Negotiating a Ceasefire to the Afghanistan Study Group War

Thought a political settlement to the insurgency in Afghanistan was going to be hard to come by? Should be a cakewalk compared to negotiating a ceasefire to the firefight that’s been going on this week between the authors of the Afghanistan Study Group report and its critics. But since I hate to see people I like and whose work I admire engaged in such a bitter argument, I’ll give it a try.

The initial withering assault by Joshua Foust can be found here, as well as more constructive criticism from Michael Cohen here, and Andrew Exum here. This follow-up post by Foust has links to all the principals’ responses, as well as further criticism from other informed observers.
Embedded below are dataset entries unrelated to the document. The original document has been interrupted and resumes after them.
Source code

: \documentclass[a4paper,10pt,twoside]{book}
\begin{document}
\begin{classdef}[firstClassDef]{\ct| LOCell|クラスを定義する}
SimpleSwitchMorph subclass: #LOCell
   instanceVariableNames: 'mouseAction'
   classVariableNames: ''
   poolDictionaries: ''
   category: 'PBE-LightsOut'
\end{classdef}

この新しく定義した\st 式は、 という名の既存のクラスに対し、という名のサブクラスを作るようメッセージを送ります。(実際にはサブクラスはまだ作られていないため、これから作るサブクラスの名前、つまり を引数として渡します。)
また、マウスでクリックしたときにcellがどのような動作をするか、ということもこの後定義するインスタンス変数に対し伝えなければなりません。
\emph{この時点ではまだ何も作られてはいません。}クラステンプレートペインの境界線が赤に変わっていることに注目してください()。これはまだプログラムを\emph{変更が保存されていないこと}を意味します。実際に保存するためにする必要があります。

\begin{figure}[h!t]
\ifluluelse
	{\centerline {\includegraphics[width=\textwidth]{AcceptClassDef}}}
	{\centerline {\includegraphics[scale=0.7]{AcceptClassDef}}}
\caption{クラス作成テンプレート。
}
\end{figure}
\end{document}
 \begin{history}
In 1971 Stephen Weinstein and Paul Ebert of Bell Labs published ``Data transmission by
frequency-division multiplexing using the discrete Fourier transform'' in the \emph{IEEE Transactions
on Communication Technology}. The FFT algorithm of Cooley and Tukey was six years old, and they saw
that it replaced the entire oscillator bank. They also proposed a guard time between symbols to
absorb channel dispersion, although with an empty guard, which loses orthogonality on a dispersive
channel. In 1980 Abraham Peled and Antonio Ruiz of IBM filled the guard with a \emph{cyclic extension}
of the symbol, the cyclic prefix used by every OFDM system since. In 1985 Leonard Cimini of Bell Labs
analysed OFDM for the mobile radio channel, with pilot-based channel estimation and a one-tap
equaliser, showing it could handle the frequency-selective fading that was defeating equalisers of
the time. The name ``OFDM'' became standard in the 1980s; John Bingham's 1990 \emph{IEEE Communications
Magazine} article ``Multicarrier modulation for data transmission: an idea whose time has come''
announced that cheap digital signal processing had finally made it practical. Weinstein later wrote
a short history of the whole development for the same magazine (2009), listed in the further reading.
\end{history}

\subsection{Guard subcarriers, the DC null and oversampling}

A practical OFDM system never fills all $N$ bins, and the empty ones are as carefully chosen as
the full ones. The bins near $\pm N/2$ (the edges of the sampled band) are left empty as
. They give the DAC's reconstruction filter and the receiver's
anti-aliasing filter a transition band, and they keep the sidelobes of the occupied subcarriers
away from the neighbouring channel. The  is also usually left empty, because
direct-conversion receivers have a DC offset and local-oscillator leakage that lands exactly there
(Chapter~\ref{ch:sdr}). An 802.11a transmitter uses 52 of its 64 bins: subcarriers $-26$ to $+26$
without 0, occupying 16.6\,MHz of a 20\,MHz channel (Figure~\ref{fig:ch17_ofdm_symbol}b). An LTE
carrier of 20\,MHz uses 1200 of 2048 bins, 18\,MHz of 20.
In the interests of transparency, my professional editorial relationship with Foust, Exum and Cohen has developed into friendships with all of them, and I’ve also edited and ran articles on the WPR front page by Justin Logan, Bernard Finel and Steve Clemons (and gladly would again).

Also in the interests of transparency, I’ve only read excerpts of the ASG report, mainly because I, like most of the report’s critics, am in agreement with regard to its broad conclusions (i.e., the excerpts I have read): The current approach to Afghanistan is not working, and there is a mismatch between resources applied and strategic interests involved.
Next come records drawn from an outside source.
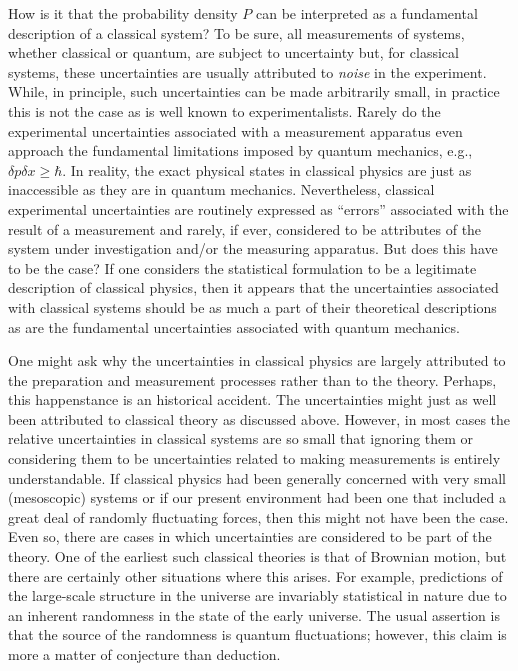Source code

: \documentclass [12pt]{revtex4}
\begin{document}
How is it that the probability density $P$ can be interpreted as a
fundamental description of a classical system? To be sure, all
measurements of systems, whether classical or quantum, are subject
to uncertainty but, for classical systems, these uncertainties are usually attributed to
{\it noise} in the experiment.  While, in principle, such uncertainties
can be made arbitrarily small, in practice this is not the case as
is well known to experimentalists. Rarely do the
experimental uncertainties associated with a measurement apparatus
even approach the fundamental limitations imposed by quantum
mechanics, e.g., $\delta p \delta x \geq \hbar$. In reality, the
{exact} physical states in classical physics are just
as inaccessible as they are in quantum mechanics. Nevertheless,
classical experimental uncertainties are routinely expressed as
``errors'' associated with the result of a measurement and rarely,
if ever, considered to be attributes of the system under
investigation and/or the measuring apparatus. But does this have to
be the case? If one considers the statistical formulation to be a legitimate
description of classical physics, then it appears that the
uncertainties associated with classical systems
should be as much a part of their theoretical descriptions
as are the fundamental uncertainties associated with quantum
mechanics.

One might ask why the uncertainties in classical physics are largely
attributed to the preparation and measurement processes rather than
to the theory. Perhaps, this happenstance is an historical accident.
The uncertainties might just as well been attributed to classical
theory as discussed above. However, in most cases the relative
uncertainties in classical systems are so small that ignoring them
or considering them to be uncertainties related to making
measurements is entirely understandable. If classical physics had
been generally concerned with very small (mesoscopic) systems or if
our present environment had been one that included a great deal of
randomly fluctuating forces, then this might not have been the case.
Even so, there are cases in which uncertainties are considered to be
part of the theory. One of the earliest such classical theories is
that of Brownian motion, but there are certainly other situations
where this arises. For example, predictions of the large-scale
structure in the universe are invariably statistical in nature due
to an inherent randomness in the state of the early universe. The
usual assertion is that the source of the randomness is quantum
fluctuations; however, this claim is more a matter of conjecture
than deduction.
\end{document}
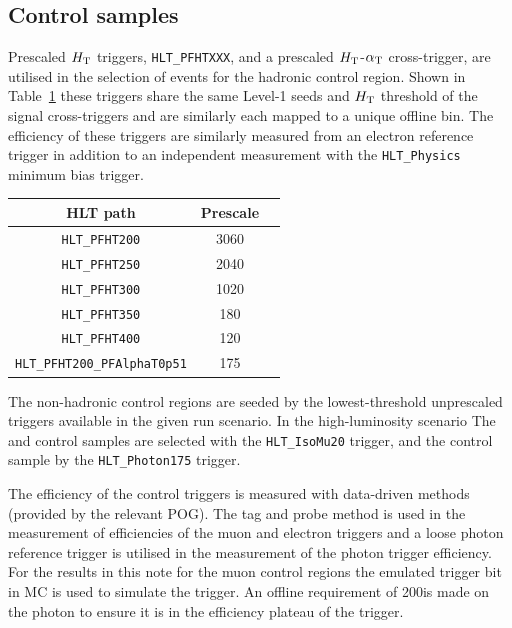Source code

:\subsection{Control samples\label{sec:control_samples}}
Prescaled $\mbox{$H_\text{T}$}$ triggers, \verb!HLT_PFHTXXX!, and a prescaled 
$\mbox{$H_\text{T}$}$-$\alpha_{\text{T}}$ cross-trigger, are utilised in the 
selection of events for the hadronic control region. Shown 
in Table~\ref{tab:2015_Hadronic_Control_Triggers} these triggers share the same Level-1 
seeds and $\mbox{$H_\text{T}$}$ threshold of the signal cross-triggers and are similarly each mapped 
to a unique offline bin. The efficiency of these triggers are similarly measured from an electron 
reference trigger in addition to an independent measurement with the \verb!HLT_Physics! 
minimum bias trigger.


\begin{table}[h!]
\footnotesize
\centering
\begin{tabular}{c|cc} 
\hline
\hline
HLT path & \multicolumn{1}{c}{Prescale} \\
\hline
\texttt{HLT\_PFHT200} & 3060 \\
\texttt{HLT\_PFHT250} & 2040 \\
\texttt{HLT\_PFHT300} & 1020 \\
\texttt{HLT\_PFHT350} & 180  \\
\texttt{HLT\_PFHT400} & 120  \\
\texttt{HLT\_PFHT200\_PFAlphaT0p51} & 175 \\
\hline
\hline

\end{tabular}
\label{tab:2015_Hadronic_Control_Triggers}
\end{table}


The non-hadronic control regions are seeded by the lowest-threshold unprescaled 
triggers available in the given run scenario. In the high-luminosity scenario The 
\mj and \mmj control samples are selected with the \verb!HLT_IsoMu20! trigger,
and the \gj control sample by the \verb!HLT_Photon175! trigger. 

The efficiency of the control triggers is measured with data-driven methods
(provided by the relevant POG). The tag and probe method is used in the measurement of
efficiencies of the muon and electron triggers and a loose photon reference trigger 
is utilised in the measurement of the photon trigger efficiency. For the results in 
this note for the muon control regions the emulated trigger bit in MC is used to simulate 
the trigger. An offline \Pt requirement of 200\GeV is made on the photon
to ensure it is in the efficiency plateau of the trigger.



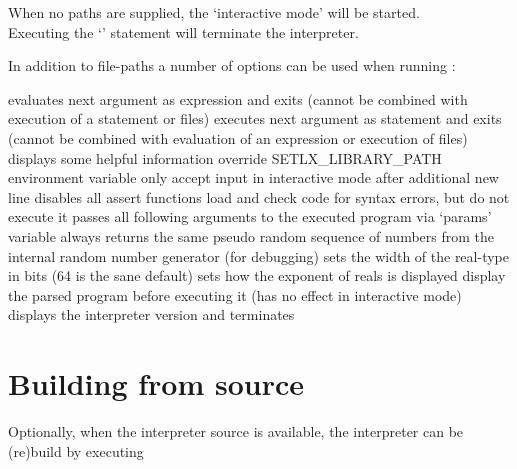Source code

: When no paths are supplied, the `interactive mode' will be started.\\
Executing the `' statement will terminate the interpreter.


In addition to file-paths a number of options can be used when running \setlX{}:

\begin{itemize}
	      {evaluates next argument as expression and exits (cannot be combined with execution of a statement or files)}
	      {executes next argument as statement and exits (cannot be combined with evaluation of an expression or execution of files)}
	      {displays some helpful information}
	      {override SETLX\_LIBRARY\_PATH environment variable}
	      {only accept input in interactive mode after additional new line}
	      {disables all assert functions}
	      {load and check code for syntax errors, but do not execute it}
	      {passes all following arguments to the executed program via `params' variable}
	      {always returns the same pseudo random sequence of numbers from the internal random number generator (for debugging)}
           {sets the width of the real-type in bits (64 is the sane default)}
           {sets how the exponent of reals is displayed}
           {display the parsed program before executing it (has no effect in interactive mode)}
           {displays the interpreter version and terminates}
\end{itemize}

\section{Building from source}

Optionally, when the interpreter source is available, the interpreter can be (re)build by executing

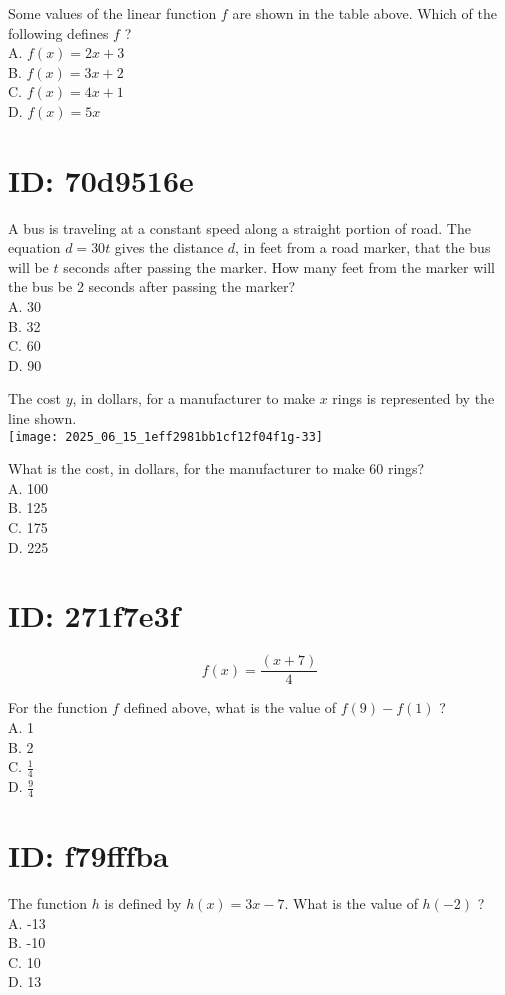Some values of the linear function $f$ are shown in the table above. Which of the following defines $f$ ?\\
A. $f(x)=2 x+3$\\
B. $f(x)=3 x+2$\\
C. $f(x)=4 x+1$\\
D. $f(x)=5 x$

\section*{ID: 70d9516e}
A bus is traveling at a constant speed along a straight portion of road. The equation $d=30 t$ gives the distance $d$, in feet from a road marker, that the bus will be $t$ seconds after passing the marker. How many feet from the marker will the bus be 2 seconds after passing the marker?\\
A. 30\\
B. 32\\
C. 60\\
D. 90

The cost $y$, in dollars, for a manufacturer to make $x$ rings is represented by the line shown.\\
\texttt{[image: 2025\_06\_15\_1eff2981bb1cf12f04f1g-33]}

What is the cost, in dollars, for the manufacturer to make 60 rings?\\
A. 100\\
B. 125\\
C. 175\\
D. 225

\section*{ID: 271f7e3f}
$$
f(x)=\frac{(x+7)}{4}
$$

For the function $f$ defined above, what is the value of $f(9)-f(1)$ ?\\
A. 1\\
B. 2\\
C. $\frac{1}{4}$\\
D. $\frac{9}{4}$

\section*{ID: f79fffba}
The function $h$ is defined by $h(x)=3 x-7$. What is the value of $h(-2)$ ?\\
A. -13\\
B. -10\\
C. 10\\
D. 13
The major criticism of the report has been that its analysis is based more on Washington tropes than on ground-level knowledge of Afghanistan and the war effort, and that as a result, its policy recommendations do not offer a realistic or effective alternative to the current failed approach. Its authors defend themselves and the report against these charges by either denying their accuracy or arguing that the report is meant more to influence the current policy debate on a “big picture, grand strategy” level than to present a detailed action plan.

Unfortunately, as Exum already noted, this bruising debate is taking place out in the public arena, instead of in a conference room during an early draft stage of the document, because it seems clear to this sympathetic (to all sides) observer that these differences are not only reconcilable, but potentially complementary.
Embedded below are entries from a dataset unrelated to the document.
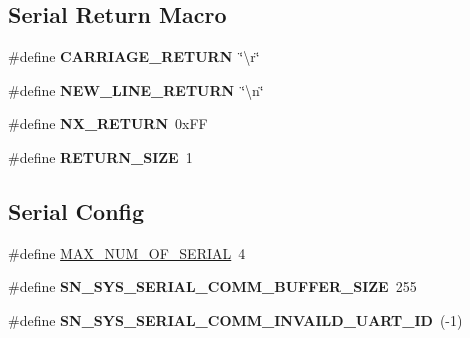 \subsection*{Serial Return Macro}
\begin{DoxyCompactItemize}
\item 
\mbox{\label{group__SYSTEM__SERIAL__COMM_ga3b81478c7058ceb6ed610ce8e2ca3822}} 
\#define {\bfseries C\+A\+R\+R\+I\+A\+G\+E\+\_\+\+R\+E\+T\+U\+RN}~\char`\"{}\textbackslash{}r\char`\"{}
\item 
\mbox{\label{group__SYSTEM__SERIAL__COMM_ga501b77360464523474ef3fd6076599d5}} 
\#define {\bfseries N\+E\+W\+\_\+\+L\+I\+N\+E\+\_\+\+R\+E\+T\+U\+RN}~\char`\"{}\textbackslash{}n\char`\"{}
\item 
\mbox{\label{group__SYSTEM__SERIAL__COMM_gaab38bc7c033c5c8a5443736e6adf31ec}} 
\#define {\bfseries N\+X\+\_\+\+R\+E\+T\+U\+RN}~0x\+FF
\item 
\mbox{\label{group__SYSTEM__SERIAL__COMM_ga5a476228d4333eaa5eb9148399655d60}} 
\#define {\bfseries R\+E\+T\+U\+R\+N\+\_\+\+S\+I\+ZE}~1
\end{DoxyCompactItemize}
\subsection*{Serial Config}
\begin{DoxyCompactItemize}
\item 
\#define \hyperlink{group__SYSTEM__SERIAL__COMM_gab19b7880962ae52d90f784158f56f9f5}{M\+A\+X\+\_\+\+N\+U\+M\+\_\+\+O\+F\+\_\+\+S\+E\+R\+I\+AL}~4
\item 
\mbox{\label{group__SYSTEM__SERIAL__COMM_ga741f5eba82633e103f491a30e0f9696a}} 
\#define {\bfseries S\+N\+\_\+\+S\+Y\+S\+\_\+\+S\+E\+R\+I\+A\+L\+\_\+\+C\+O\+M\+M\+\_\+\+B\+U\+F\+F\+E\+R\+\_\+\+S\+I\+ZE}~255
\item 
\mbox{\label{group__SYSTEM__SERIAL__COMM_gab3cb3e808e6aa6d23c73d7687b3b937e}} 
\#define {\bfseries S\+N\+\_\+\+S\+Y\+S\+\_\+\+S\+E\+R\+I\+A\+L\+\_\+\+C\+O\+M\+M\+\_\+\+I\+N\+V\+A\+I\+L\+D\+\_\+\+U\+A\+R\+T\+\_\+\+ID}~(-\/1)
\end{DoxyCompactItemize}
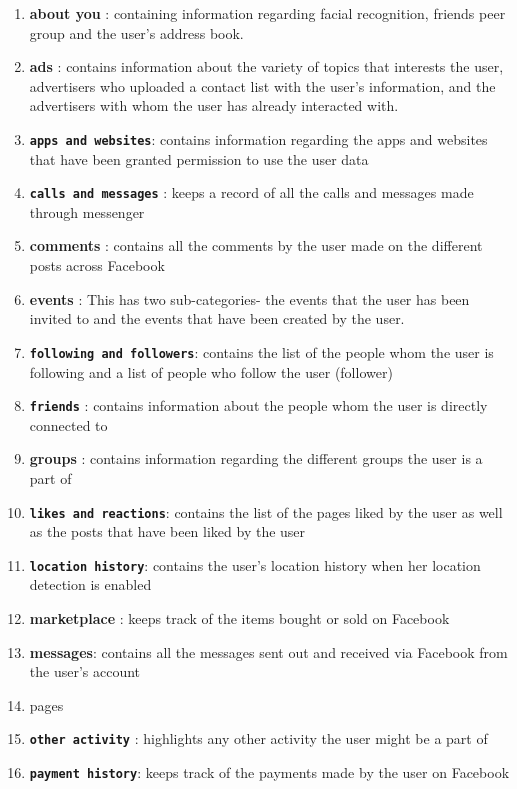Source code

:\begin{enumerate}[i]
   \item \textbf{about you }: containing information regarding facial recognition, friends peer group and the user's address book.
   \item \textbf{ads} : contains information about the variety of topics that interests the user, advertisers who uploaded a contact list with the user's information, and the advertisers with whom the user has already interacted with.
   \item \textbf{\texttt{apps and websites}}: contains information regarding the apps and websites that have been granted permission to use the user data
   \item \textbf{\texttt{calls and messages}} : keeps a record of all the calls and messages made through messenger
   \item \textbf{comments} : contains all the comments by the user made on the different posts across Facebook
   \item \textbf{events} : This has two sub-categories- the events that the user has been invited to and the events that have been created by the user.
   \item \textbf{\texttt{following and followers}}: contains the list of the people whom the user is following and a list of people who follow the user (follower)
   \item \textbf{\texttt{friends}} : contains information about the people whom the user is directly connected to
   \item \textbf{groups} : contains information regarding the different groups the user is a part of
   \item \textbf{\texttt{likes and reactions}}: contains the list of the pages liked by the user as well as the posts that have been liked by the user
   \item \textbf{\texttt{location history}}: contains the user's location history when her location detection is enabled
   \item \textbf{marketplace} : keeps track of the items bought or sold on Facebook
   \item \textbf{messages}: contains all the messages sent out and received via Facebook from the user's account
   \item pages
   \item \textbf{\texttt{other activity}} : highlights any other activity the user might be a part of
   \item \textbf{\texttt{payment history}}: keeps track of the payments made by the user on Facebook

\end{enumerate}
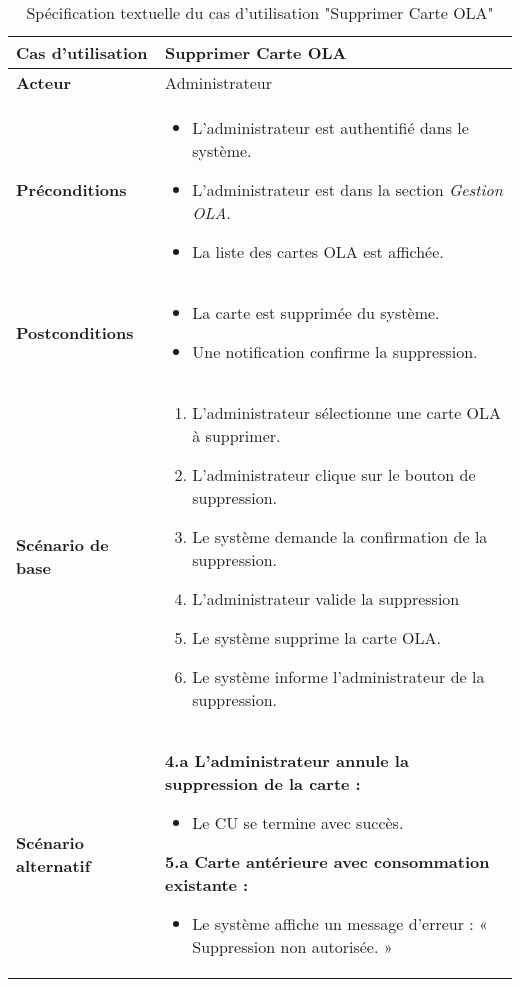 \documentclass[a4paper,11pt]{report}
\begin{document}
\begin{table}[H]
  \centering
  \renewcommand{\arraystretch}{1.5}
  \caption{Spécification textuelle du cas d'utilisation "Supprimer Carte OLA"}
  \begin{tabularx}{\textwidth}{|l|X|}
    \hline
    \textbf{Cas d'utilisation} & Supprimer Carte OLA \\ \hline
    \textbf{Acteur} & Administrateur \\ \hline
    \textbf{Préconditions} & 
    \begin{itemize}
      \item L’administrateur est authentifié dans le système.
      \item L'administrateur est dans la section \textit{Gestion OLA}.
      \item La liste des cartes OLA est affichée.
    \end{itemize} \\ \hline
    \textbf{Postconditions} & 
    \begin{itemize}
      \item La carte est supprimée du système.
      \item Une notification confirme la suppression.
    \end{itemize} \\ \hline
    \textbf{Scénario de base} & 
    \begin{enumerate}
      \item L’administrateur sélectionne une carte OLA à supprimer.
      \item L’administrateur clique sur le bouton de suppression.
      \item Le système demande la confirmation de la suppression.
      \item L’administrateur valide la suppression
      \item Le système supprime la carte OLA.
      \item Le système informe l’administrateur de la suppression.
    \end{enumerate} \\ \hline
    \textbf{Scénario alternatif} & 
    \textbf{4.a L'administrateur annule la suppression de la carte :}
    \begin{itemize}
      \item Le CU se termine avec succès.
    \end{itemize}
    \textbf{5.a Carte antérieure avec consommation existante :}
    \begin{itemize}
      \item Le système affiche un message d’erreur : « Suppression non autorisée. »
    \end{itemize} \\ \hline
    
  \end{tabularx}
\end{table}
\end{document}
To my mind, the problem that the debate reveals, and that no one has addressed so far, is the degree to which Afghanistan now represents policy paralysis: We cannot achieve our goals with our current approach, but we can neither afford the costs that a fully resourced approach would entail, nor accept the risks that a more limited approach would expose us to. What’s more, because of the uncertainty of outcomes in Afghanistan, you could interchange the verb clauses of that sentence in all the various permutations, and it still holds up.

Unfortunately, that paralysis, combined with the kind of internecine fighting going on now over the ASG report, favors the default position, which is the current approach. And that’s before Gen. David Petraeus has even begun his anticipated campaign to either postpone the July 2011 troop drawdown or request even further U.S. troop commitments.

Clearly, the ASG report was an effort to shore up the argument that the risks involved with downsizing our footprint in Afghanistan are manageable. I happen to agree with that premise, even if I probably could not defend it to the satisfaction of the report’s critics any better than the ASG report did.

My hunch, though, is that everyone is partly right here. The report’s authors underestimated the degree to which this kind of document has to win over the issue and area experts in order to enjoy credibility among the non-experts (like myself) who follow this debate. And its critics overestimate the degree to which the “in the weeds” reality on the ground is going to influence either the political debate in Washington or public opinion in general. In U.S. politics, as in counterinsurgency, perception and narrative are the most powerful tools to drive fence-sitters into picking a side. Petraeus understands that when it comes to COIN tactics, both in-theater and domestically. Until opponents of the U.S. military commitment in Afghanistan demonstrate a similar understanding, it will be very difficult to transform popular dissatisfaction with the war into support for ending it.